Write all entries out exactly, images excluded.

Segment Open

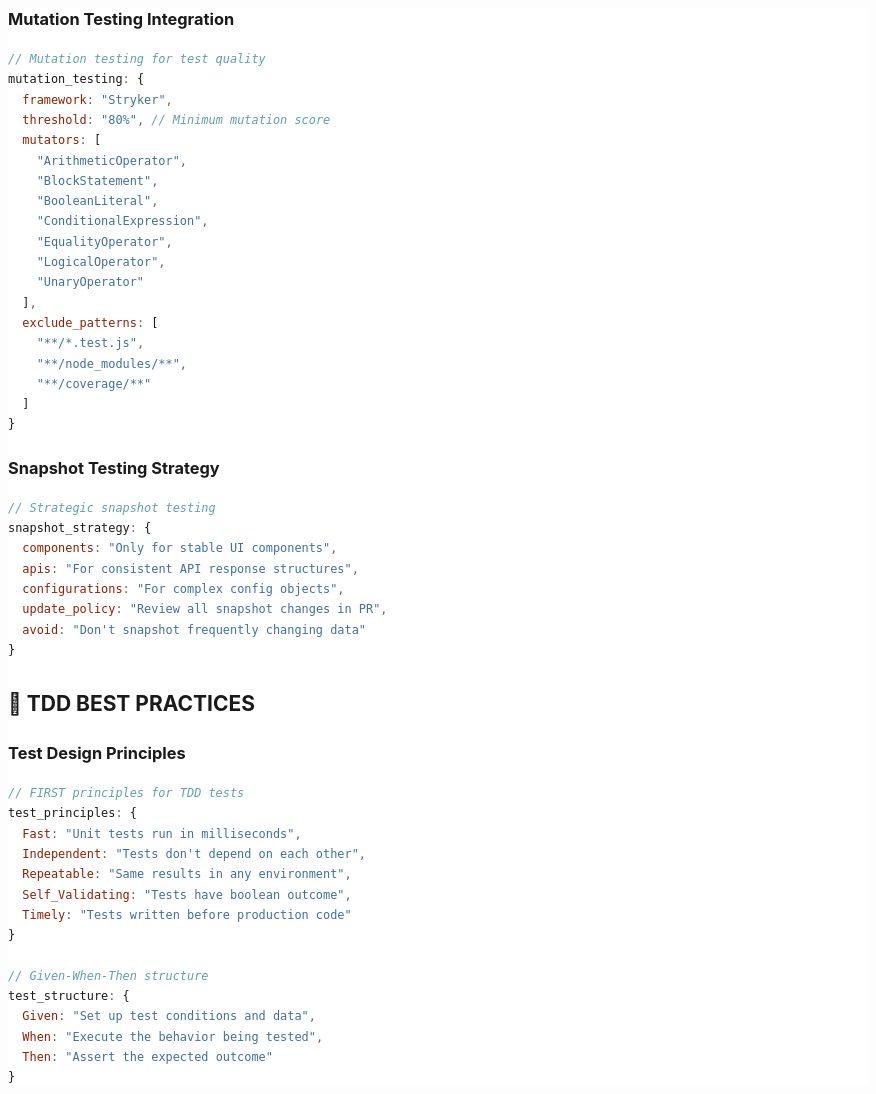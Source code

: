 ### Mutation Testing Integration

```javascript
// Mutation testing for test quality
mutation_testing: {
  framework: "Stryker",
  threshold: "80%", // Minimum mutation score
  mutators: [
    "ArithmeticOperator",
    "BlockStatement", 
    "BooleanLiteral",
    "ConditionalExpression",
    "EqualityOperator",
    "LogicalOperator",
    "UnaryOperator"
  ],
  exclude_patterns: [
    "**/*.test.js",
    "**/node_modules/**",
    "**/coverage/**"
  ]
}
```

### Snapshot Testing Strategy

```javascript
// Strategic snapshot testing
snapshot_strategy: {
  components: "Only for stable UI components",
  apis: "For consistent API response structures", 
  configurations: "For complex config objects",
  update_policy: "Review all snapshot changes in PR",
  avoid: "Don't snapshot frequently changing data"
}
```

## 🎯 TDD BEST PRACTICES

### Test Design Principles

```javascript
// FIRST principles for TDD tests
test_principles: {
  Fast: "Unit tests run in milliseconds",
  Independent: "Tests don't depend on each other",
  Repeatable: "Same results in any environment", 
  Self_Validating: "Tests have boolean outcome",
  Timely: "Tests written before production code"
}

// Given-When-Then structure
test_structure: {
  Given: "Set up test conditions and data",
  When: "Execute the behavior being tested",
  Then: "Assert the expected outcome"
}
```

Segment Closed

◆ SOLUTION TO THE PROBLEM
Source code

: ### Mutation Testing Integration

```javascript
// Mutation testing for test quality
mutation_testing: {
  framework: "Stryker",
  threshold: "80%", // Minimum mutation score
  mutators: [
    "ArithmeticOperator",
    "BlockStatement", 
    "BooleanLiteral",
    "ConditionalExpression",
    "EqualityOperator",
    "LogicalOperator",
    "UnaryOperator"
  ],
  exclude_patterns: [
    "**/*.test.js",
    "**/node_modules/**",
    "**/coverage/**"
  ]
}
```

### Snapshot Testing Strategy

```javascript
// Strategic snapshot testing
snapshot_strategy: {
  components: "Only for stable UI components",
  apis: "For consistent API response structures", 
  configurations: "For complex config objects",
  update_policy: "Review all snapshot changes in PR",
  avoid: "Don't snapshot frequently changing data"
}
```

## 🎯 TDD BEST PRACTICES

### Test Design Principles

```javascript
// FIRST principles for TDD tests
test_principles: {
  Fast: "Unit tests run in milliseconds",
  Independent: "Tests don't depend on each other",
  Repeatable: "Same results in any environment", 
  Self_Validating: "Tests have boolean outcome",
  Timely: "Tests written before production code"
}

// Given-When-Then structure
test_structure: {
  Given: "Set up test conditions and data",
  When: "Execute the behavior being tested",
  Then: "Assert the expected outcome"
}
```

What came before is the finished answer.